Victorian Hospitals’ Industrial Association

Case

[2018] FWC 143

9 JANUARY 2018

No judgment structure available for this case.

[2018] FWC 143
FAIR WORK COMMISSION

DECISION


Fair Work Act 2009

s.248—Single interest employer authorisation

Victorian Hospitals’ Industrial Association
(B2017/1221)

COMMISSIONER CRIBB

MELBOURNE, 9 JANUARY 2018

Single interest employer authorisation - doctors in training.

[1] On 22 December 2017, the Victorian Hospitals’ Industrial Association (VHIA) made an application for a Single Interest Employer Authorisation under section 248 of the Fair Work Act 2009 (the Act). The application concerns a new enterprise agreement to cover registered medical practitioners employed as Doctors in Training by the employers specified in the application.

[2] Section 248 of the Act is as follows:

248 Single interest employer authorisations

(1) Two or more employers may apply to the FWC for an authorisation (a single interest employer authorisation) under section 249 in relation to a proposed enterprise agreement.

Note: The effect of a single interest employer authorisation is that the employers are single interest employers in relation to the agreement (see paragraph 172(5)(c)).

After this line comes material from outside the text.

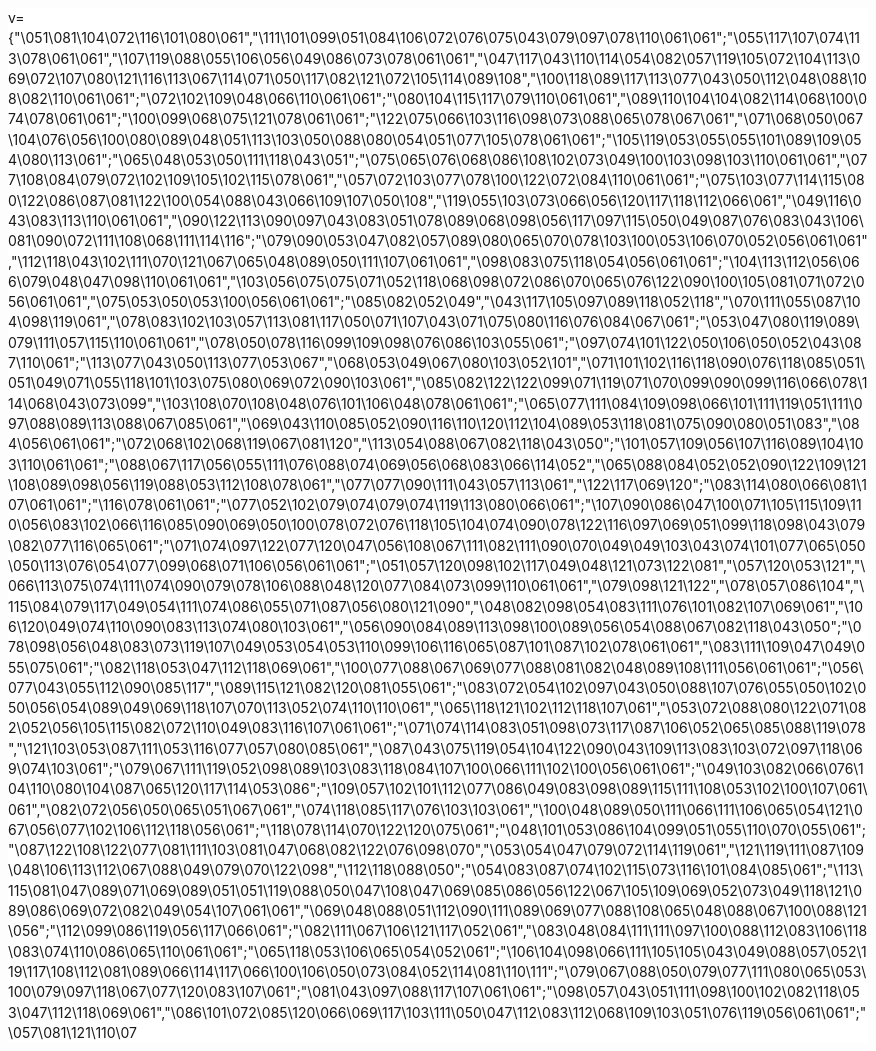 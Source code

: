 v={"\051\081\104\072\116\101\080\061","\111\101\099\051\084\106\072\076\075\043\079\097\078\110\061\061";"\055\117\107\074\113\078\061\061","\107\119\088\055\106\056\049\086\073\078\061\061","\047\117\043\110\114\054\082\057\119\105\072\104\113\069\072\107\080\121\116\113\067\114\071\050\117\082\121\072\105\114\089\108","\100\118\089\117\113\077\043\050\112\048\088\108\082\110\061\061";"\072\102\109\048\066\110\061\061";"\080\104\115\117\079\110\061\061","\089\110\104\104\082\114\068\100\074\078\061\061";"\100\099\068\075\121\078\061\061";"\122\075\066\103\116\098\073\088\065\078\067\061","\071\068\050\067\104\076\056\100\080\089\048\051\113\103\050\088\080\054\051\077\105\078\061\061";"\105\119\053\055\055\101\089\109\054\080\113\061";"\065\048\053\050\111\118\043\051";"\075\065\076\068\086\108\102\073\049\100\103\098\103\110\061\061","\077\108\084\079\072\102\109\105\102\115\078\061","\057\072\103\077\078\100\122\072\084\110\061\061";"\075\103\077\114\115\080\122\086\087\081\122\100\054\088\043\066\109\107\050\108","\119\055\103\073\066\056\120\117\118\112\066\061","\049\116\043\083\113\110\061\061","\090\122\113\090\097\043\083\051\078\089\068\098\056\117\097\115\050\049\087\076\083\043\106\081\090\072\111\108\068\111\114\116";"\079\090\053\047\082\057\089\080\065\070\078\103\100\053\106\070\052\056\061\061","\112\118\043\102\111\070\121\067\065\048\089\050\111\107\061\061","\098\083\075\118\054\056\061\061";"\104\113\112\056\066\079\048\047\098\110\061\061","\103\056\075\075\071\052\118\068\098\072\086\070\065\076\122\090\100\105\081\071\072\056\061\061","\075\053\050\053\100\056\061\061";"\085\082\052\049","\043\117\105\097\089\118\052\118","\070\111\055\087\104\098\119\061","\078\083\102\103\057\113\081\117\050\071\107\043\071\075\080\116\076\084\067\061";"\053\047\080\119\089\079\111\057\115\110\061\061","\078\050\078\116\099\109\098\076\086\103\055\061";"\097\074\101\122\050\106\050\052\043\087\110\061";"\113\077\043\050\113\077\053\067","\068\053\049\067\080\103\052\101","\071\101\102\116\118\090\076\118\085\051\051\049\071\055\118\101\103\075\080\069\072\090\103\061","\085\082\122\122\099\071\119\071\070\099\090\099\116\066\078\114\068\043\073\099","\103\108\070\108\048\076\101\106\048\078\061\061";"\065\077\111\084\109\098\066\101\111\119\051\111\097\088\089\113\088\067\085\061","\069\043\110\085\052\090\116\110\120\112\104\089\053\118\081\075\090\080\051\083","\084\056\061\061";"\072\068\102\068\119\067\081\120","\113\054\088\067\082\118\043\050";"\101\057\109\056\107\116\089\104\103\110\061\061";"\088\067\117\056\055\111\076\088\074\069\056\068\083\066\114\052","\065\088\084\052\052\090\122\109\121\108\089\098\056\119\088\053\112\108\078\061","\077\077\090\111\043\057\113\061","\122\117\069\120";"\083\114\080\066\081\107\061\061";"\116\078\061\061";"\077\052\102\079\074\079\074\119\113\080\066\061";"\107\090\086\047\100\071\105\115\109\110\056\083\102\066\116\085\090\069\050\100\078\072\076\118\105\104\074\090\078\122\116\097\069\051\099\118\098\043\079\082\077\116\065\061";"\071\074\097\122\077\120\047\056\108\067\111\082\111\090\070\049\049\103\043\074\101\077\065\050\050\113\076\054\077\099\068\071\106\056\061\061";"\051\057\120\098\102\117\049\048\121\073\122\081","\057\120\053\121","\066\113\075\074\111\074\090\079\078\106\088\048\120\077\084\073\099\110\061\061","\079\098\121\122","\078\057\086\104","\115\084\079\117\049\054\111\074\086\055\071\087\056\080\121\090","\048\082\098\054\083\111\076\101\082\107\069\061","\106\120\049\074\110\090\083\113\074\080\103\061","\056\090\084\089\113\098\100\089\056\054\088\067\082\118\043\050";"\078\098\056\048\083\073\119\107\049\053\054\053\110\099\106\116\065\087\101\087\102\078\061\061","\083\111\109\047\049\055\075\061";"\082\118\053\047\112\118\069\061","\100\077\088\067\069\077\088\081\082\048\089\108\111\056\061\061";"\056\077\043\055\112\090\085\117","\089\115\121\082\120\081\055\061";"\083\072\054\102\097\043\050\088\107\076\055\050\102\050\056\054\089\049\069\118\107\070\113\052\074\110\110\061","\065\118\121\102\112\118\107\061","\053\072\088\080\122\071\082\052\056\105\115\082\072\110\049\083\116\107\061\061";"\071\074\114\083\051\098\073\117\087\106\052\065\085\088\119\078","\121\103\053\087\111\053\116\077\057\080\085\061","\087\043\075\119\054\104\122\090\043\109\113\083\103\072\097\118\069\074\103\061";"\079\067\111\119\052\098\089\103\083\118\084\107\100\066\111\102\100\056\061\061";"\049\103\082\066\076\104\110\080\104\087\065\120\117\114\053\086";"\109\057\102\101\112\077\086\049\083\098\089\115\111\108\053\102\100\107\061\061","\082\072\056\050\065\051\067\061","\074\118\085\117\076\103\103\061","\100\048\089\050\111\066\111\106\065\054\121\067\056\077\102\106\112\118\056\061";"\118\078\114\070\122\120\075\061";"\048\101\053\086\104\099\051\055\110\070\055\061";"\087\122\108\122\077\081\111\103\081\047\068\082\122\076\098\070","\053\054\047\079\072\114\119\061","\121\119\111\087\109\048\106\113\112\067\088\049\079\070\122\098","\112\118\088\050";"\054\083\087\074\102\115\073\116\101\084\085\061";"\113\115\081\047\089\071\069\089\051\051\119\088\050\047\108\047\069\085\086\056\122\067\105\109\069\052\073\049\118\121\089\086\069\072\082\049\054\107\061\061","\069\048\088\051\112\090\111\089\069\077\088\108\065\048\088\067\100\088\121\056";"\112\099\086\119\056\117\066\061";"\082\111\067\106\121\117\052\061","\083\048\084\111\111\097\100\088\112\083\106\118\083\074\110\086\065\110\061\061";"\065\118\053\106\065\054\052\061";"\106\104\098\066\111\105\105\043\049\088\057\052\119\117\108\112\081\089\066\114\117\066\100\106\050\073\084\052\114\081\110\111";"\079\067\088\050\079\077\111\080\065\053\100\079\097\118\067\077\120\083\107\061";"\081\043\097\088\117\107\061\061";"\098\057\043\051\111\098\100\102\082\118\053\047\112\118\069\061","\086\101\072\085\120\066\069\117\103\111\050\047\112\083\112\068\109\103\051\076\119\056\061\061";"\057\081\121\110\07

(2) The application must specify the following:

(a) the employers that will be covered by the agreement;

(b) the employees who will be covered by the agreement;

(c) the person (if any) nominated by the employers to make applications under this Act if the authorisation is made.”

[3] The application sets out the 38 employers intended to be covered by a new enterprise agreement in Attachment A (section 248(2)(a)). The employers are involved in the provision of public health services in the Victorian public health sector and are the same employers as specified in a Declaration made by the Minister under section 247 of the Act (Attachment C to the application).

[4] The application also specifies the group of employees who will be covered by the new enterprise agreement (section 248(2)(b)). They are registered medical practitioners employed as a Hospital Medical Officer, Medical Officer, Senior Medical Officer, Registrar or a person enrolled in a General Practice Training Program (Doctors in Training) in the Victorian public health sector.

[5] The VHIA has been appointed as the bargaining representative of each of the employers listed in Attachment A to the application. In relation to this proposed new enterprise agreement, the Australian Medical Association (Victoria) Limited (AMA) and the Australian Salaried Medical Officers Federation (ASMOF) are the bargaining agents which represent the Doctors in Training. The AMA and ASMOF support the application by the VHIA for a single interest employer authorisation.

[6] The effect of the authorisation sought is to allow two or more single interest employers to bargain together in relation to a new enterprise agreement. Section 249 of the Act specifies when the Fair Work Commission must make a single interest employer authorisation:

249 When the FWC must make a single interest employer authorisation

Single interest employer authorisation

(1) The FWC must make a single interest employer authorisation in relation to a proposed enterprise agreement if:

(a) an application for the authorisation has been made; and

(b) the FWC is satisfied that:

(i) the employers that will be covered by the agreement have agreed to bargain together; and

(ii) no person coerced, or threatened to coerce, any of the employers to agree to bargain together; and

(c) the requirements of either subsection (2) (which deals with franchisees) or (3) (which deals with employers that may bargain together for a proposed enterprise agreement) are met.

Franchisees

(2) The requirements of this subsection are met if the FWC is satisfied that the employers carry on similar business activities under the same franchise and are:

(a) franchisees of the same franchisor; or

(b) related bodies corporate of the same franchisor; or

(c) any combination of the above.

Employers that may bargain together for the agreement

(3) The requirements of this subsection are met if the FWC is satisfied that all of the employers are specified in a declaration made under section 247 in relation to the agreement.

Operation of authorisation

(4) The authorisation:

(a) comes into operation on the day on which it is made; and

(b) ceases to be in operation at the earlier of the following:

(i) the day on which the enterprise agreement to which the authorisation relates is made;

(ii) 12 months after the day on which the authorisation is made or, if the period is extended under section 252, at the end of that period.”

[7] Having considered the material before me, I am satisfied, pursuant to section 249(1), that the employers who will be covered by the proposed new enterprise agreement have freely agreed to bargain together. I am also satisfied that no person has coerced, or threatened to coerce, any of those employers, to bargain in this way.

[8] I am also satisfied that the employers specified in the application are also the employers specified in the Declaration made by the Minister on 20 December 2017 under section 247 of the Act (section 249(3)).

[9] Therefore, in accordance with section 249(1) of the Act, I must make a single interest employer authorisation in relation to the proposed enterprise agreement.

[10] The authorisation will come into operation on the day on which it is made, which is the date of this decision. The authorisation will cease to be in operation on the day which the proposed new enterprise agreement is made or twelve months from the day of the authorisation, whichever is earlier.

[11] The authorisation 1 giving effect to this decision will be issued separately.